But Lena wants to be an artist, not a housewife! Or so Ria is convinced, a state of mind that Kansara — a natural who, believe it or not, has never had a lead role till now — plays with deliciously exaggerated indignance. Meanwhile, everyone around her seems pretty happy with where things are headed … to a wedding ceremony that could put “Crazy Rich Asians” to shame. But that only infuriates Ria’s paranoia further. It’s like she’s surrounded by brainwashed pod people, and only she can see that marriage would be the worst thing for Lena. And so she sets out to dig up dirt on Salim and, failing that, sabotage the event outright.
Let’s pause a moment to acknowledge that Ria is more than a little dramatic about such things, and her best friends Clara and Alba (Seraphina Beh and Ella Bruccoleri) are good sports to humor her, but even they have limits. It’s not the dressing up as dudes and infiltrating the men’s locker room to steal Salim’s laptop at the gym — they’re game for that mission.

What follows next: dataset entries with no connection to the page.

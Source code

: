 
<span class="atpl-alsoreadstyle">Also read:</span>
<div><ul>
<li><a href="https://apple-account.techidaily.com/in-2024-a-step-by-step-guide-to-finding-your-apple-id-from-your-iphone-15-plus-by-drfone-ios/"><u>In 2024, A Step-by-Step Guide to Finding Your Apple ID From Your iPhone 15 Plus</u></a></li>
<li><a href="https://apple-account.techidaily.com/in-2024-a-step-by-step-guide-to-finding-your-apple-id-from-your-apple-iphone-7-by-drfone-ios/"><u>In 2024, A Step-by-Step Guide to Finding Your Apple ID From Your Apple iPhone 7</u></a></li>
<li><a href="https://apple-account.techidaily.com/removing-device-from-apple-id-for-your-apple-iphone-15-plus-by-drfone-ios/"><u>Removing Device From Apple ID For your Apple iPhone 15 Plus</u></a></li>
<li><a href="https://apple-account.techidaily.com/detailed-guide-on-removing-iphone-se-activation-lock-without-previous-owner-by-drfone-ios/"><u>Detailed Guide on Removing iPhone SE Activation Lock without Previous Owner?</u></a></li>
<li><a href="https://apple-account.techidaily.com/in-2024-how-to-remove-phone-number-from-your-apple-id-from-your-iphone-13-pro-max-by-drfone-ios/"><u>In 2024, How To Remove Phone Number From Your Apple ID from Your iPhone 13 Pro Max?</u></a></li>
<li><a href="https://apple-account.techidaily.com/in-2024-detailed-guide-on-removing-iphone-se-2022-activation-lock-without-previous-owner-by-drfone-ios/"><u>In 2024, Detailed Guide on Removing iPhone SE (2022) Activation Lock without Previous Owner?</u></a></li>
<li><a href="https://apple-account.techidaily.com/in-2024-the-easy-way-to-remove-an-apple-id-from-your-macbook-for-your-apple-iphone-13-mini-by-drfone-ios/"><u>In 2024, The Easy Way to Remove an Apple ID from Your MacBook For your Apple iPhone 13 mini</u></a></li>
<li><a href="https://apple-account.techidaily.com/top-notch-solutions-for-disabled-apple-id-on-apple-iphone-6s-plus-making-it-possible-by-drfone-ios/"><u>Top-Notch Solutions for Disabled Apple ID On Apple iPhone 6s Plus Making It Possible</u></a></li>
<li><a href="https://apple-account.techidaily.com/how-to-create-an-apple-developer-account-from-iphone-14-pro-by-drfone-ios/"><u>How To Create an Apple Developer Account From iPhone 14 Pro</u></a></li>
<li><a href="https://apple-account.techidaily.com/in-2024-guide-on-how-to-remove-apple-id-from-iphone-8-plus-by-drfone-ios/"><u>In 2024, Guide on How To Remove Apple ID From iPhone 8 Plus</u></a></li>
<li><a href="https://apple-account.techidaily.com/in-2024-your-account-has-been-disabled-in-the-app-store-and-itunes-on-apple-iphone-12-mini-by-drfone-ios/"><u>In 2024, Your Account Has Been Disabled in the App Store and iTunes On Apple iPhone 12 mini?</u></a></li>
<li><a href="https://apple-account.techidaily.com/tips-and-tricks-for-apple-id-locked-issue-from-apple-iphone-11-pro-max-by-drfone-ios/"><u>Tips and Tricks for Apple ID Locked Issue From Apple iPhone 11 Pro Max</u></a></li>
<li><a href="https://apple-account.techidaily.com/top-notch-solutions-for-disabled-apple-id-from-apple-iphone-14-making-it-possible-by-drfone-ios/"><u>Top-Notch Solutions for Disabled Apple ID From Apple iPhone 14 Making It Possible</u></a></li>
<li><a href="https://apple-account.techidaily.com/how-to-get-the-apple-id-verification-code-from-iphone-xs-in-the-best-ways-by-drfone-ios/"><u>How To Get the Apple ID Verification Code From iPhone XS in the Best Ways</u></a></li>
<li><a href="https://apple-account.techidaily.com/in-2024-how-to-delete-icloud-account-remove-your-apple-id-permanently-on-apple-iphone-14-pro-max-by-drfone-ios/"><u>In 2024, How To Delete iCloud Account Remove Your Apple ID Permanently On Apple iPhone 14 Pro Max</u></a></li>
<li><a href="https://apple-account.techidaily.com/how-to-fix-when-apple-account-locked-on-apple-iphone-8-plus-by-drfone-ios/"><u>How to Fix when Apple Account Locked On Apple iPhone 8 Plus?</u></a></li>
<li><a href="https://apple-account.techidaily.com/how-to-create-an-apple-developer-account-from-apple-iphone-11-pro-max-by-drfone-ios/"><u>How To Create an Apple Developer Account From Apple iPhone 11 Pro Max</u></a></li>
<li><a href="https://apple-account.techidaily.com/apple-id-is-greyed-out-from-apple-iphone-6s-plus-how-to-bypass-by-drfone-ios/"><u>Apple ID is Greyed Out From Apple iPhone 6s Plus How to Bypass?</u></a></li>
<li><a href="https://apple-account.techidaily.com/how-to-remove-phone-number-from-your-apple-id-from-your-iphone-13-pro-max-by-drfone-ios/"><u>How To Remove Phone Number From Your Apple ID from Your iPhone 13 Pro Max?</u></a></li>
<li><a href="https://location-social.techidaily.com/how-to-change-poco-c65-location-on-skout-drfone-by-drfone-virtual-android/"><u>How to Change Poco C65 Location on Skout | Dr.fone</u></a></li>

But Ria is an intense personality, grunting and grimacing rudely when things don’t go her way, and after a point, she starts to seem like a brat — one of those hopelessly misunderstood kid characters cooked up by Neil Gaiman or Roald Dahl perhaps.
There’s a silly, deliberately over-the-top quality to the acting and the writing alike, and though it’s not quite believable (nor is it trying to be), the melding of Manzoor’s screenplay with her ensemble’s line readings make for an infinitely quotable future classic. If “Polite Society” manages to find its audience (which is younger than its Sundance midnight movie status might suggest), it has the makings of a generational touchstone. That is, if Focus Features can convince content-saturated young people that this hilariously deranged high school comedy — which makes room for fight scenes and a hilarious, homicidally choreographed musical number — is worth a look.
When Ria’s latest mission (to break into Salim’s room and plant condoms full of hand lotion on the scene) goes south, the audience might finally agree she’s gone too far. But Manzoor is just getting started, taking the movie into thematically appropriate (patriarchy-challenging) “Twilight Zone” territory in the final stretch. The villain through all of this isn’t Salim so much as his mother, Raheela (Nimra Bucha), who sneers, “Behind every great man, there’s a very tired mother who’s sacrificed everything.” Sounds about right, and respected Pakistani stage and screen star Bucha is just the person to sell such a line. She can twist her face into the kind of Machiavellian expressions you might have thought only Disney animators could achieve, making for an immensely satisfying climactic battle between her and Ria.
These conflicts, which start with a fight against school bully Kovacs (Shona Babyemi) early on and escalate as the film unfurls, are presented as “Mortal Kombat”-style showdowns, complete with gravity-defying wirework and slow-motion effects. In many respects, “Polite Society” comes across as a giant pastiche of Manzoor’s favorite movie references, with homage paid to films from all over the globe via individual shots and sound cues throughout. But there’s no denying her creativity or the defiantly original voice she brings to her characters. In the end, even though Ria winds up vindicated about her resistance to Lena’s wedding, the last scene feels like a reverse of “The Graduate,” as the movie’s anti-Austen finale leaves audiences wondering what comes next for the Khan sisters.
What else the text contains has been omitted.